**The problem:**
Each line of the listing below that includes "bound" should be reported.

**Extracted material:**
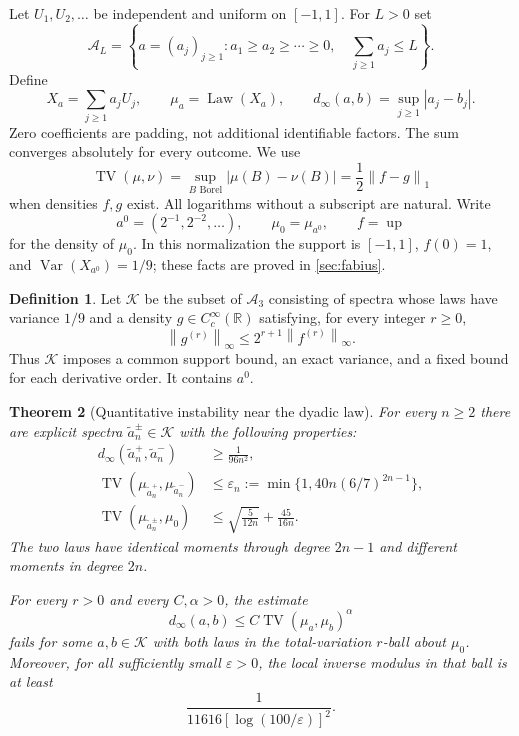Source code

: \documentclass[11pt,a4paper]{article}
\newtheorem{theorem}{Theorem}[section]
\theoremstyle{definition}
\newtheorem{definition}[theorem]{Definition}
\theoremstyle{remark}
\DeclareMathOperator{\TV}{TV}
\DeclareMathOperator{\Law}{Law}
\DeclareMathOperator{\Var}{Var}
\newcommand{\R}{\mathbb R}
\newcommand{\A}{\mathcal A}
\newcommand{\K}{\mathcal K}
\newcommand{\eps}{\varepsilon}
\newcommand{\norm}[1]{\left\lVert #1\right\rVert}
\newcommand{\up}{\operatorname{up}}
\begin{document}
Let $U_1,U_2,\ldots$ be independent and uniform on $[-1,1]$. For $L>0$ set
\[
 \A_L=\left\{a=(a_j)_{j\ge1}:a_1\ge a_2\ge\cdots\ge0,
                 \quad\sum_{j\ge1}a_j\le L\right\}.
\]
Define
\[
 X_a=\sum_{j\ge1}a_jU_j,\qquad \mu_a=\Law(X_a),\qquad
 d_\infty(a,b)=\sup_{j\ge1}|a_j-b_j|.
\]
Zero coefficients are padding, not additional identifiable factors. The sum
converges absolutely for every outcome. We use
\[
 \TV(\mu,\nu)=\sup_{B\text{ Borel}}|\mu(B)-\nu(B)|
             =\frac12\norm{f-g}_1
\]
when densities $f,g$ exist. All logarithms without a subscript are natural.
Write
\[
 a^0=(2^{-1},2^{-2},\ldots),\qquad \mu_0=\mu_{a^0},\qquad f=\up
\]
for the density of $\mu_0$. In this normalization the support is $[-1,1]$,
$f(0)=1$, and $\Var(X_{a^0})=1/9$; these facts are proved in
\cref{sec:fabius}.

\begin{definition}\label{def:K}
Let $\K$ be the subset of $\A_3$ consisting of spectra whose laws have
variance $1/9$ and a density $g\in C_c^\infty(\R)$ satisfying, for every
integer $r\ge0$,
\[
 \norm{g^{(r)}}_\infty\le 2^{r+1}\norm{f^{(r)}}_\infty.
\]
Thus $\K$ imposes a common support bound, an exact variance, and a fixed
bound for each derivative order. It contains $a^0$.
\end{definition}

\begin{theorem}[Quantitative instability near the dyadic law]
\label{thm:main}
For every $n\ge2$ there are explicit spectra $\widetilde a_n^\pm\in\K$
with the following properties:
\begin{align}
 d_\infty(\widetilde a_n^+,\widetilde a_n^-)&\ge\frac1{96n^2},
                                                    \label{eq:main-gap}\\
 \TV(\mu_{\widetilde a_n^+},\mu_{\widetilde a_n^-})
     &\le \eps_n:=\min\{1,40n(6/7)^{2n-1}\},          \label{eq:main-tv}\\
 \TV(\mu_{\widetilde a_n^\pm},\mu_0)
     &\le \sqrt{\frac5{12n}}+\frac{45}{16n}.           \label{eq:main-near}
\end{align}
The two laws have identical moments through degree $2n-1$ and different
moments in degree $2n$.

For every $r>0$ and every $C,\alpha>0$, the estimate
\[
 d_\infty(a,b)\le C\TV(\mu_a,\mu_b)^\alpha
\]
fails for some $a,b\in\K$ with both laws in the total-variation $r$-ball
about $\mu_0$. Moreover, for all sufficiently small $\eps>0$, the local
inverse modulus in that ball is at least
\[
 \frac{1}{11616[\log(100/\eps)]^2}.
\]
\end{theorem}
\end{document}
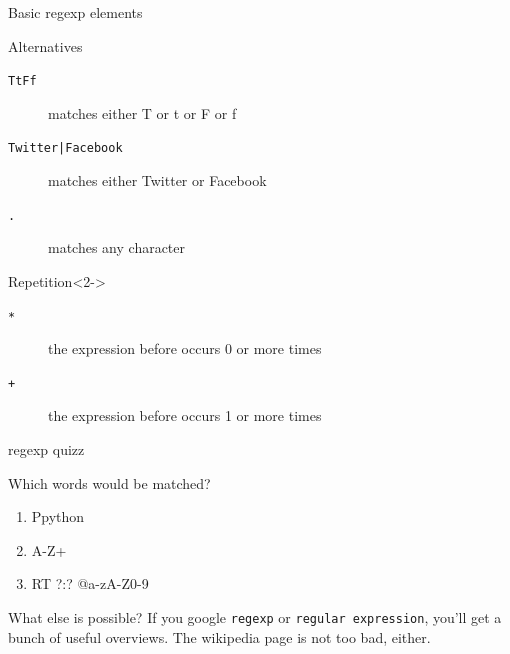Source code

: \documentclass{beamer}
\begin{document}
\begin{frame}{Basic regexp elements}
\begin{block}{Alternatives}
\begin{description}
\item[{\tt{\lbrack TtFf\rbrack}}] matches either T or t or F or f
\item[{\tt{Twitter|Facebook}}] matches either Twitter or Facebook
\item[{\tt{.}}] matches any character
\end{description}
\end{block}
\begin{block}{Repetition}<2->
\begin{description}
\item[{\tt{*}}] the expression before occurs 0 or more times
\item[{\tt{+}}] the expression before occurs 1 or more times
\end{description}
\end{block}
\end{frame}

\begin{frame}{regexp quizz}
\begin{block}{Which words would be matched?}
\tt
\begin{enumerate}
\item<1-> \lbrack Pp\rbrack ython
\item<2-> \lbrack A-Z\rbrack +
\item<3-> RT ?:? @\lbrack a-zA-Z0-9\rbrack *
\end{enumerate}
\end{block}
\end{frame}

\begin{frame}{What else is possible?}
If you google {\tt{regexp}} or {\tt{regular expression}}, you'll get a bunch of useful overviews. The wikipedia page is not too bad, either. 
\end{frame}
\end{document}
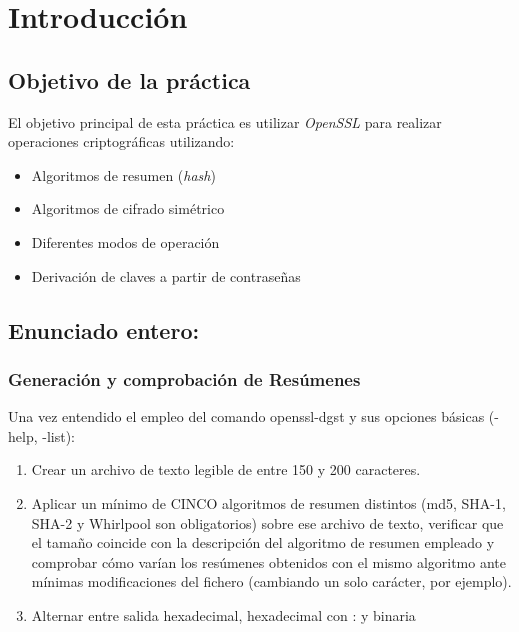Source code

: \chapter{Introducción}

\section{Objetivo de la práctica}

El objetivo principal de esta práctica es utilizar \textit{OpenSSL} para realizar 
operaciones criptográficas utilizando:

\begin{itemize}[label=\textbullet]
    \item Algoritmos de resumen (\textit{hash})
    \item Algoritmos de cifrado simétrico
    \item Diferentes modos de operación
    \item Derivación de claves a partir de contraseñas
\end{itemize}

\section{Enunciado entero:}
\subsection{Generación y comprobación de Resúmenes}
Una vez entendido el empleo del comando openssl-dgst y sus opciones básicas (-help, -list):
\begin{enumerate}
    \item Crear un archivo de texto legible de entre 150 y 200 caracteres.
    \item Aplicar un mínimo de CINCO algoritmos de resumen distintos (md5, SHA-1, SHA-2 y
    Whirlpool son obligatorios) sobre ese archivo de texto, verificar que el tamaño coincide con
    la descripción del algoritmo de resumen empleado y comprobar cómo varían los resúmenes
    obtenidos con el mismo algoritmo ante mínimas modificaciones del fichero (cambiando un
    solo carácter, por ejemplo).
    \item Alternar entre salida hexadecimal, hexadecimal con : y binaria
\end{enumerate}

**Answer space:**
Thus $\K$ imposes a common support bound, an exact variance, and a fixed
bound for each derivative order. It contains $a^0$.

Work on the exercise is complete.